Kadınların Orgazm olma oranları dünya genelinde % 60-65 lerde .Hayatında hiç orgazm olmamış kadınların oranı ise %35 gibi populasyonun geneline göre yüksek kabul edilebilecek bir oran aralığındadır.
Neden bazı kadınlar orgazm olabilirken; haz aldıkları bir cinsel yaşamı sürdürebilirken; bazıları ya çok az ya da hayatları boyunca hiç orgazm olmadan yaşıyor? Orgazm olmayı bu kadar önemli kılan şey nedir?
Önce Orgazm tanımıyla başlamalıyız. Orgazm; pek çok kaynakta; kadınlarla yapılan yüz yüze bireysel görüşmelerde ve anket sonuçlarında; bilinçte farklılık(FBH-Farklı Bilinç Halleri) sanki zamanın durması; kendinden geçme ve rahatlama olarak ifade ediliyor. "Rahatlama; kendini gevşemiş hissetme." Kısa bir zaman dilimi için bile olsa; gündelik hayatın tüm yüklerinden kurtulma; hafifleme; dünyadan soyutlanma hissi. Belden aşağısı felçli olan kadınlarda bile orgazma ulaştıran başka sinir yolakları mevcut.
Orgazm esnasında en fazla salgılanan hormonlardan biri ise Oksitosin Hormonu. Oksitosin Hormonu; halk arasında bilinen diğer ismiyle Aşk Hormonu.
Biraz Oksitosin Hormonunu anlamaya çalışalım.
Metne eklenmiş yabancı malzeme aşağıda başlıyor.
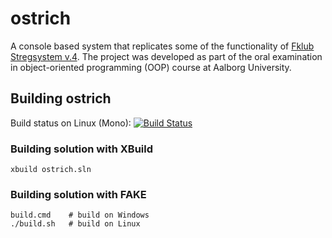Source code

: ostrich
=======
A console based system that replicates some of the functionality of [Fklub Stregsystem v.4](http://www.fklub.dk/treo/stregsystem/historie). The project was developed as part of the oral examination in object-oriented programming (OOP) course at Aalborg University.

Building ostrich
----------------
Build status on Linux (Mono): [![Build Status](https://magnum.travis-ci.com/sheikhomar/ostrich.svg?token=VhLSAzQCPvZKE9f8UDxP&branch=master)](https://magnum.travis-ci.com/sheikhomar/ostrich)

### Building solution with XBuild

    xbuild ostrich.sln

### Building solution with FAKE

    build.cmd    # build on Windows
    ./build.sh   # build on Linux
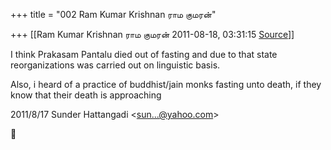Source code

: +++
title = "002 Ram Kumar Krishnan ராம குமரன்"

+++
[[Ram Kumar Krishnan ராம குமரன்	2011-08-18, 03:31:15 [Source](https://groups.google.com/g/samskrita/c/8YMUKlm1vds)]]



I think Prakasam Pantalu died out of fasting and due to that state reorganizations was carried out on linguistic basis.  
  
Also, i heard of a practice of buddhist/jain monks fasting unto death, if they know that their death is approaching  
  

2011/8/17 Sunder Hattangadi \<[sun...@yahoo.com]()\>



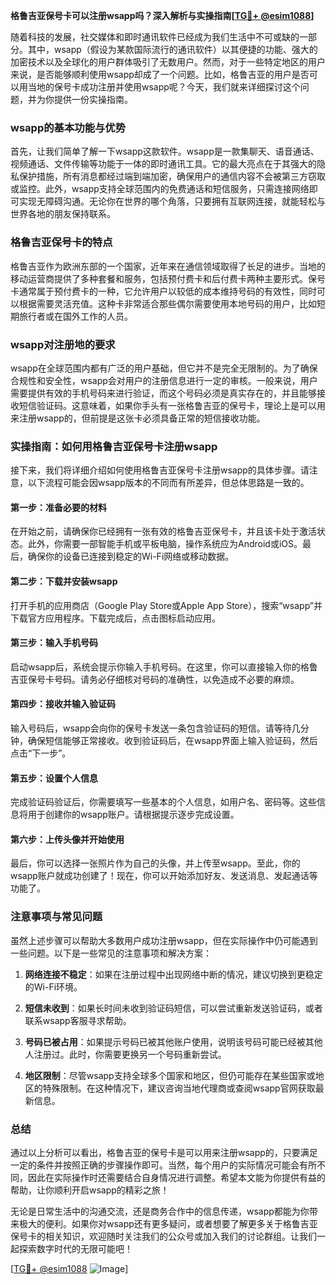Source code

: **格鲁吉亚保号卡可以注册wsapp吗？深入解析与实操指南[[TG💪+ @esim1088](https://t.me/s/esim1088)]**

随着科技的发展，社交媒体和即时通讯软件已经成为我们生活中不可或缺的一部分。其中，wsapp（假设为某款国际流行的通讯软件）以其便捷的功能、强大的加密技术以及全球化的用户群体吸引了无数用户。然而，对于一些特定地区的用户来说，是否能够顺利使用wsapp却成了一个问题。比如，格鲁吉亚的用户是否可以用当地的保号卡成功注册并使用wsapp呢？今天，我们就来详细探讨这个问题，并为你提供一份实操指南。

### wsapp的基本功能与优势

首先，让我们简单了解一下wsapp这款软件。wsapp是一款集聊天、语音通话、视频通话、文件传输等功能于一体的即时通讯工具。它的最大亮点在于其强大的隐私保护措施，所有消息都经过端到端加密，确保用户的通信内容不会被第三方窃取或监控。此外，wsapp支持全球范围内的免费通话和短信服务，只需连接网络即可实现无障碍沟通。无论你在世界的哪个角落，只要拥有互联网连接，就能轻松与世界各地的朋友保持联系。

### 格鲁吉亚保号卡的特点

格鲁吉亚作为欧洲东部的一个国家，近年来在通信领域取得了长足的进步。当地的移动运营商提供了多种套餐和服务，包括预付费卡和后付费卡两种主要形式。保号卡通常属于预付费卡的一种，它允许用户以较低的成本维持号码的有效性，同时可以根据需要灵活充值。这种卡非常适合那些偶尔需要使用本地号码的用户，比如短期旅行者或在国外工作的人员。

### wsapp对注册地的要求

wsapp在全球范围内都有广泛的用户基础，但它并不是完全无限制的。为了确保合规性和安全性，wsapp会对用户的注册信息进行一定的审核。一般来说，用户需要提供有效的手机号码来进行验证，而这个号码必须是真实存在的，并且能够接收短信验证码。这意味着，如果你手头有一张格鲁吉亚的保号卡，理论上是可以用来注册wsapp的，但前提是这张卡必须具备正常的短信接收功能。

### 实操指南：如何用格鲁吉亚保号卡注册wsapp

接下来，我们将详细介绍如何使用格鲁吉亚保号卡注册wsapp的具体步骤。请注意，以下流程可能会因wsapp版本的不同而有所差异，但总体思路是一致的。

#### 第一步：准备必要的材料

在开始之前，请确保你已经拥有一张有效的格鲁吉亚保号卡，并且该卡处于激活状态。此外，你需要一部智能手机或平板电脑，操作系统应为Android或iOS。最后，确保你的设备已连接到稳定的Wi-Fi网络或移动数据。

#### 第二步：下载并安装wsapp

打开手机的应用商店（Google Play Store或Apple App Store），搜索“wsapp”并下载官方应用程序。下载完成后，点击图标启动应用。

#### 第三步：输入手机号码

启动wsapp后，系统会提示你输入手机号码。在这里，你可以直接输入你的格鲁吉亚保号卡号码。请务必仔细核对号码的准确性，以免造成不必要的麻烦。

#### 第四步：接收并输入验证码

输入号码后，wsapp会向你的保号卡发送一条包含验证码的短信。请等待几分钟，确保短信能够正常接收。收到验证码后，在wsapp界面上输入验证码，然后点击“下一步”。

#### 第五步：设置个人信息

完成验证码验证后，你需要填写一些基本的个人信息，如用户名、密码等。这些信息将用于创建你的wsapp账户。请根据提示逐步完成设置。

#### 第六步：上传头像并开始使用

最后，你可以选择一张照片作为自己的头像，并上传至wsapp。至此，你的wsapp账户就成功创建了！现在，你可以开始添加好友、发送消息、发起通话等功能了。

### 注意事项与常见问题

虽然上述步骤可以帮助大多数用户成功注册wsapp，但在实际操作中仍可能遇到一些问题。以下是一些常见的注意事项和解决方案：

1. **网络连接不稳定**：如果在注册过程中出现网络中断的情况，建议切换到更稳定的Wi-Fi环境。
   
2. **短信未收到**：如果长时间未收到验证码短信，可以尝试重新发送验证码，或者联系wsapp客服寻求帮助。

3. **号码已被占用**：如果提示号码已被其他账户使用，说明该号码可能已经被其他人注册过。此时，你需要更换另一个号码重新尝试。

4. **地区限制**：尽管wsapp支持全球多个国家和地区，但仍可能存在某些国家或地区的特殊限制。在这种情况下，建议咨询当地代理商或查阅wsapp官网获取最新信息。

### 总结

通过以上分析可以看出，格鲁吉亚的保号卡是可以用来注册wsapp的，只要满足一定的条件并按照正确的步骤操作即可。当然，每个用户的实际情况可能会有所不同，因此在实际操作时还需要结合自身情况进行调整。希望本文能为你提供有益的帮助，让你顺利开启wsapp的精彩之旅！

无论是日常生活中的沟通交流，还是商务合作中的信息传递，wsapp都能为你带来极大的便利。如果你对wsapp还有更多疑问，或者想要了解更多关于格鲁吉亚保号卡的相关知识，欢迎随时关注我们的公众号或加入我们的讨论群组。让我们一起探索数字时代的无限可能吧！

[[TG💪+ @esim1088](https://t.me/s/esim1088) ![Image](https://i.postimg.cc/4NQfJmqS/Snipaste-2025-05-13-00-14-12.png)]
Burnumuzun kanatları arkasına denk gelen ve yaklaşık olarak küçük parmak büyüklüğünde ancak boyutundan bağımsız olarak tüm endokrin(içsalgı) sistemimiz içerisinde en önemli olan yer ;Hipofiz Bezidir. İki bölümden oluşur; ön ve arka lob şeklinde adlandırılır.Ön lobunda 6 hormon üretilir;örneğin FSH ve Büyüme Hormonu gibi. Arka lobda ise iki hormon üretilir Bunlardan biri idrar çıkışını kontrol etmek için antidiüretik hormon(ADH); diğeri ise Oksitosin Hormonudur.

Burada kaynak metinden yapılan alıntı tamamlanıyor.